The last major change to the CPA exam was 5 years ago, and the new version of the exam debuting April 2017 has been 3 years in the making. In 2014, the AICPA conducted a practice analysis and received national input from multiple sources including academic institutions, public accounting firms, industries and businesses, state societies, and boards of accountancy. This practice analysis concluded that the profession was in support of making changes to the test to measure the high-order skills that better reflect the responsibilities and tasks of newly licensed CPAs. It’s no secret that problem-solving and critical thinking are de rigueur of the CPA profession, and these changes are meant to better reflect the analytical requirements of the profession as opposed to traditional test-taking skills of memorizing and recalling information. The weight of remembering and understanding will still be important applications going forward, but their weight in the scoring will decrease from 60%-40% to about 50%-50% in AUD, FAR, and REG.

BEC and REG will see the biggest changes, as evidenced by the testing time increase of one hour for each of these sections. Task-based simulations are completely new to the BEC exam, and candidates can expect 4-5 of these simulations in addition to the written communication portion that is unique to this exam, and will remain the same.

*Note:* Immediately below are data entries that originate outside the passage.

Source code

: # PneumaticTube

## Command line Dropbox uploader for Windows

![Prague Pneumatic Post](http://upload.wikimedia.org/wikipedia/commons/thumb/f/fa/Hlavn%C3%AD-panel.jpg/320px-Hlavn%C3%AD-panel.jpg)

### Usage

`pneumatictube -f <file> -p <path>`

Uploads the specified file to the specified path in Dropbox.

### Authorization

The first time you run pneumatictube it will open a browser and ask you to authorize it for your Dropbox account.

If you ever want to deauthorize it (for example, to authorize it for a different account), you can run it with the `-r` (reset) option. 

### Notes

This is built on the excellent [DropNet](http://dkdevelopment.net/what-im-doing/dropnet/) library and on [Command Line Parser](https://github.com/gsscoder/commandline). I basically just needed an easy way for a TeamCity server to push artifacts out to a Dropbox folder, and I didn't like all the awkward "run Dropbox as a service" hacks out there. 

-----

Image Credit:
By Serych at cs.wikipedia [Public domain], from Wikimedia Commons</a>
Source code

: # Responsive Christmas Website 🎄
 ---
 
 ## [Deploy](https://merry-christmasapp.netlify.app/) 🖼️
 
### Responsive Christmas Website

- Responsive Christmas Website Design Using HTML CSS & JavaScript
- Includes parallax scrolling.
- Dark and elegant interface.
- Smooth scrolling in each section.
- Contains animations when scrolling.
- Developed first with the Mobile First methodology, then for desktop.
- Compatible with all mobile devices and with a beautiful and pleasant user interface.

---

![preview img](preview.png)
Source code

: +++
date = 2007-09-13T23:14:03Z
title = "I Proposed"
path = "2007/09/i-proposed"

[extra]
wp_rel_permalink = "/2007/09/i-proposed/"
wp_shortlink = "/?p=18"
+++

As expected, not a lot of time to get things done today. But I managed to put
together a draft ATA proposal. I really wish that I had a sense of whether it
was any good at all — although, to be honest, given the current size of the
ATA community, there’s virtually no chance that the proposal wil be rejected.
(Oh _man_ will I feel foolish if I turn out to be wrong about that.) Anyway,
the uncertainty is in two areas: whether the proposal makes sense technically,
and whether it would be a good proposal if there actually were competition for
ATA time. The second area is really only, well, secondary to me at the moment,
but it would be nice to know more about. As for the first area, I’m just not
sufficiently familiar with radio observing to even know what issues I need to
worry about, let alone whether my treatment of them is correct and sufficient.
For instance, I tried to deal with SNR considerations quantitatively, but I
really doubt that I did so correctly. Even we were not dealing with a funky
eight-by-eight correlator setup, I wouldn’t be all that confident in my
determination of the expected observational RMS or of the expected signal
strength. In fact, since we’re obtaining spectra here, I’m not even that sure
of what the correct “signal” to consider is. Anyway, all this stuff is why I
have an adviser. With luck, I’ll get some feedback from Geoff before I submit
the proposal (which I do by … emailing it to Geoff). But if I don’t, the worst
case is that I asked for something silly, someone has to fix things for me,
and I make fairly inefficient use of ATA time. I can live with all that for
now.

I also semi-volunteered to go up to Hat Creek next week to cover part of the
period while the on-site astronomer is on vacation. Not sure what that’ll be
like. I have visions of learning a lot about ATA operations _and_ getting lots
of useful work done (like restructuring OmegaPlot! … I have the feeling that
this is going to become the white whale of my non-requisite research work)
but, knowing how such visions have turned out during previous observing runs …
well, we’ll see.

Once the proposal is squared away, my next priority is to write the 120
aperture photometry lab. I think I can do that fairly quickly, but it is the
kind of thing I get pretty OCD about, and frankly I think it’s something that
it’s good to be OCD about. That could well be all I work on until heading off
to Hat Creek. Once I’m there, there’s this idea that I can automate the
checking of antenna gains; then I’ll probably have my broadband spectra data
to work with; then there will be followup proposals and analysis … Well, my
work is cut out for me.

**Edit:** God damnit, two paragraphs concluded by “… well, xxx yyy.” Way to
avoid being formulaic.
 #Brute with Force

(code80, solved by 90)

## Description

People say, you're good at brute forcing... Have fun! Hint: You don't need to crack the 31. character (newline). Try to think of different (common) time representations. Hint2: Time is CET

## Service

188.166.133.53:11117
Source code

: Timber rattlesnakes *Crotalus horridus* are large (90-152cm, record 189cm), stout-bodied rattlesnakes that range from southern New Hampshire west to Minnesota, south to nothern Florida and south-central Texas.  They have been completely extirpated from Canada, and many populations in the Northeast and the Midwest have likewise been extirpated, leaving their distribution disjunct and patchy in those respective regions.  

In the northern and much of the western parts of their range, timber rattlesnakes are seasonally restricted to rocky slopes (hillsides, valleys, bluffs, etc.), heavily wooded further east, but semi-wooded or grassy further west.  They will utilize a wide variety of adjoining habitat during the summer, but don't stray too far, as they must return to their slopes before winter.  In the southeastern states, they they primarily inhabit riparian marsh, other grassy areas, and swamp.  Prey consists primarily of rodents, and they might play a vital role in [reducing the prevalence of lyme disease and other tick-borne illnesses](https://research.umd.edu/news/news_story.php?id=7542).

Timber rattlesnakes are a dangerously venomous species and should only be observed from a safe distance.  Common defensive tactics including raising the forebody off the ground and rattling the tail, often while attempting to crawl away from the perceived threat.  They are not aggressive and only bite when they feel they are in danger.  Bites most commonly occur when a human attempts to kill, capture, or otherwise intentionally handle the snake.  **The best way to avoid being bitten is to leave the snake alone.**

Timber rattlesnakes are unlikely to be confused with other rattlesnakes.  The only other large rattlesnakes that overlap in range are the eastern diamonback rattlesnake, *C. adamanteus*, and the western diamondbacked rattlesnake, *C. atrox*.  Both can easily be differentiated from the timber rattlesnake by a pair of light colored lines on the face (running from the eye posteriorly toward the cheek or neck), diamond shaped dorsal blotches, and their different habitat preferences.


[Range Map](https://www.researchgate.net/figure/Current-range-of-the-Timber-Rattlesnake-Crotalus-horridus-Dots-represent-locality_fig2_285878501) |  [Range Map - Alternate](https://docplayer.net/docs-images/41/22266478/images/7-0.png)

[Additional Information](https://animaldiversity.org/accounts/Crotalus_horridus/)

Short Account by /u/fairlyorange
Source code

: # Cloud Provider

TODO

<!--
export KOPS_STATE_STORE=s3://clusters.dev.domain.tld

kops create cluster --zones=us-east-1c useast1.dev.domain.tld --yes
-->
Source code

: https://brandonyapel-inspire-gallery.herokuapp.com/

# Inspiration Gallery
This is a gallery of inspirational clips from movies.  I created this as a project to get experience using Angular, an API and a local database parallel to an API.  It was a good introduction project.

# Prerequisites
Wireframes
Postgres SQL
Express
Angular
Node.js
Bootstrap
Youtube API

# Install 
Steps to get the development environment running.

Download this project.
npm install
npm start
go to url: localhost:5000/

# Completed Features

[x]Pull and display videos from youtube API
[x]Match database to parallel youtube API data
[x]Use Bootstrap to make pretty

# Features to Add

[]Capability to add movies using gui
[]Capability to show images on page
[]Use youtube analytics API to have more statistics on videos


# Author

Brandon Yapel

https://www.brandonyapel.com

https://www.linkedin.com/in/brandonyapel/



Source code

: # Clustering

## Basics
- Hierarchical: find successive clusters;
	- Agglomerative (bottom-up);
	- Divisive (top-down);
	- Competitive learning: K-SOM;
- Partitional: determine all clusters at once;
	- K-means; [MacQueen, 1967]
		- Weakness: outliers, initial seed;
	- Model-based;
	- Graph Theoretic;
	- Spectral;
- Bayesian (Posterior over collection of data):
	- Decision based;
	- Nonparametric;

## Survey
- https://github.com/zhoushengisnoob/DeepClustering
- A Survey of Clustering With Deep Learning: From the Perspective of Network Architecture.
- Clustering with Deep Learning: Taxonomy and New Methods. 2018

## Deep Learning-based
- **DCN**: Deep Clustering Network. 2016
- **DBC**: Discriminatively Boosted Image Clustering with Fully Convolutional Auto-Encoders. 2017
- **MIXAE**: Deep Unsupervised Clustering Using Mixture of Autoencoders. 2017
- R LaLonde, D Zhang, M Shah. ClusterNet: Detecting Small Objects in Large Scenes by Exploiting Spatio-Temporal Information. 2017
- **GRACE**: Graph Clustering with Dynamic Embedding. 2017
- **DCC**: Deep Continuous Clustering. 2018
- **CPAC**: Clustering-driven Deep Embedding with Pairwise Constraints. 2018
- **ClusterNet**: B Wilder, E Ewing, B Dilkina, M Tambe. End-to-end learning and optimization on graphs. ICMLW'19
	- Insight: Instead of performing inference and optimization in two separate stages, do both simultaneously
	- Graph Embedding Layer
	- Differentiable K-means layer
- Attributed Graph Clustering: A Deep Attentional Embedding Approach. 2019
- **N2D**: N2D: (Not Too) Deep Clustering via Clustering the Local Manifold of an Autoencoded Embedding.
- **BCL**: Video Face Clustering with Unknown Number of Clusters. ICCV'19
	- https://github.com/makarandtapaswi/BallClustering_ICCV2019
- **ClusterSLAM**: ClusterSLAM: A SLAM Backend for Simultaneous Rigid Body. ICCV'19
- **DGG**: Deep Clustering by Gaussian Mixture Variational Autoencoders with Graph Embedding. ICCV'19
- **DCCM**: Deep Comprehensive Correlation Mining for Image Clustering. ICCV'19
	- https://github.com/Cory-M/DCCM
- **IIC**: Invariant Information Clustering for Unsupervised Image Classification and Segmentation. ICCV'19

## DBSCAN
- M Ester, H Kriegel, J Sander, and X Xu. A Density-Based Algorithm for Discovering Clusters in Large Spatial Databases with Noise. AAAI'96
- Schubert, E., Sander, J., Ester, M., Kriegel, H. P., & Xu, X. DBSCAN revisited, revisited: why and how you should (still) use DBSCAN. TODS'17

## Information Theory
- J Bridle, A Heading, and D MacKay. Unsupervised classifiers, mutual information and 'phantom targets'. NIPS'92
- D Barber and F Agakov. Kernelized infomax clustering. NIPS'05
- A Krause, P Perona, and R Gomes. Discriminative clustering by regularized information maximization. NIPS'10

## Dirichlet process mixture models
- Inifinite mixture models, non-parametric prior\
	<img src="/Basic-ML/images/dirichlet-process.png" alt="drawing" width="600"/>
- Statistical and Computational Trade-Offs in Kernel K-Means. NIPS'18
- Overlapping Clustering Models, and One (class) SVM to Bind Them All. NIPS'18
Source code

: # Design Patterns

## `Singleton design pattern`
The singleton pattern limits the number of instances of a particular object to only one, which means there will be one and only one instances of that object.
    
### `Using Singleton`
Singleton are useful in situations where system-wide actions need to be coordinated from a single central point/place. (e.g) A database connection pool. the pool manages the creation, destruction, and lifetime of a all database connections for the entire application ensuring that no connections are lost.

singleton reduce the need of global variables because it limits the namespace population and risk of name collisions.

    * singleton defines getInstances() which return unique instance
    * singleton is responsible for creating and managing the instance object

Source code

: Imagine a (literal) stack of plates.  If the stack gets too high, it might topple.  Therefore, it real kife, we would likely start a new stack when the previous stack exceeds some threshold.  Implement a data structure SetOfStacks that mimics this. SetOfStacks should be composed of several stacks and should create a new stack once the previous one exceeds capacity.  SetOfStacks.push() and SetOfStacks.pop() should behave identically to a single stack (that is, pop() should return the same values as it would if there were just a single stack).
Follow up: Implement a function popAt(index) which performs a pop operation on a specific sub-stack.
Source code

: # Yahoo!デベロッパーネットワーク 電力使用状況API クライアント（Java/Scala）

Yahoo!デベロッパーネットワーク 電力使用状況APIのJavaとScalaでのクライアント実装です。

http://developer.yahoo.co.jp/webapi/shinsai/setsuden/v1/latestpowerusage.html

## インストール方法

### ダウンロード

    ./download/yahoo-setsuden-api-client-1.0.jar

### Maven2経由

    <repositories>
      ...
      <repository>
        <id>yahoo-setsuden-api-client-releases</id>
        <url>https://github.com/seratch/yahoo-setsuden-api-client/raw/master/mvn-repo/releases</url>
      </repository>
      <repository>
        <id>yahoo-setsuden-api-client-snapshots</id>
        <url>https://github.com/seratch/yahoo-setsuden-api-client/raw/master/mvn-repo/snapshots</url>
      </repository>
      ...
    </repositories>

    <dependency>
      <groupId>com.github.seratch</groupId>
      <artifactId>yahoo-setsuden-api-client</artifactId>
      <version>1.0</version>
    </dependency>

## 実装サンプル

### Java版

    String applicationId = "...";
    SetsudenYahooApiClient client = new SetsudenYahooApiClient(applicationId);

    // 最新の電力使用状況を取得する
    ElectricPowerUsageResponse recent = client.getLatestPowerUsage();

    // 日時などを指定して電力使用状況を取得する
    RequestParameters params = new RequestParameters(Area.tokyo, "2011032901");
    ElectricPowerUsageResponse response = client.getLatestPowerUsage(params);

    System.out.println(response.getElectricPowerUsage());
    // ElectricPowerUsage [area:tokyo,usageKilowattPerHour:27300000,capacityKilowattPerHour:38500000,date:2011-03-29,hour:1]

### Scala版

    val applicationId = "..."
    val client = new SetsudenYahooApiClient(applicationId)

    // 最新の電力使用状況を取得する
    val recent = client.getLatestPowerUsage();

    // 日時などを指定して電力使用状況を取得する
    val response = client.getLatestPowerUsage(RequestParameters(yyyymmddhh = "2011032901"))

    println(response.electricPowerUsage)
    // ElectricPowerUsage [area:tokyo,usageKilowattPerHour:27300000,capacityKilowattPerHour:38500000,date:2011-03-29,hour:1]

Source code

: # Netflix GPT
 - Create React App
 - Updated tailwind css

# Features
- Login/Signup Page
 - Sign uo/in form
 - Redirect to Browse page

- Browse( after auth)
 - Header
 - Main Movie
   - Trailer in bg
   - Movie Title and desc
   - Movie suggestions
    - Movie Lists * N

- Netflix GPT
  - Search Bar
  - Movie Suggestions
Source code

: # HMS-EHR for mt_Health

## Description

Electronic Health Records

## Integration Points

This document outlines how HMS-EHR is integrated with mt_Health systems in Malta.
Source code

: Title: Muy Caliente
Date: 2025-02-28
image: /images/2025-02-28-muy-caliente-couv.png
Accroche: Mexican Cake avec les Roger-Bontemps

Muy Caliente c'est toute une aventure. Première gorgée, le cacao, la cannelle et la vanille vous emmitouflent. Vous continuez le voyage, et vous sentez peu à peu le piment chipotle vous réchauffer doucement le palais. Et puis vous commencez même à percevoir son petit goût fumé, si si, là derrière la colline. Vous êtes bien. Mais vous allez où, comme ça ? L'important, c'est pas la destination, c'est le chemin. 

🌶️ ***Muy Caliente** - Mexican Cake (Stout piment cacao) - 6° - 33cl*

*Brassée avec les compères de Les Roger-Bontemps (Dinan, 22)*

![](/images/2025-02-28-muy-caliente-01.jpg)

In BEC, multiple-choice questions will make up 50% of scoring, while 35% will come from task-based simulation and 15% will come from the written communication section.  REG is the only section in which multiple-choice questions will increase (though only by 4 questions), and task-based simulations will increase from 6 to 8-9.

In contrast, AUD and FAR will decrease multiple-choice questions by 20% and 27% respectively and will only see an increase in 1 or 2 task-based simulations. Also, candidates taking the exam in the first few testing windows of the new exam should expect to see significant delays in score reporting. The AICPA says it may take up to 10 weeks as candidate performance is analyzed and calibrated after the first window, though the next few cycles will only take an additional 10 days or so, and soon after they expect the current 20 day window will resume. One more new feature of the 2017 exam will be the inclusion of a 15 minute standardized break that won’t count against your test time. Finally, many candidates will be excited to see Excel soon offered as a replacement to the generic spreadsheet currently used in the exam, though sadly not until 2018.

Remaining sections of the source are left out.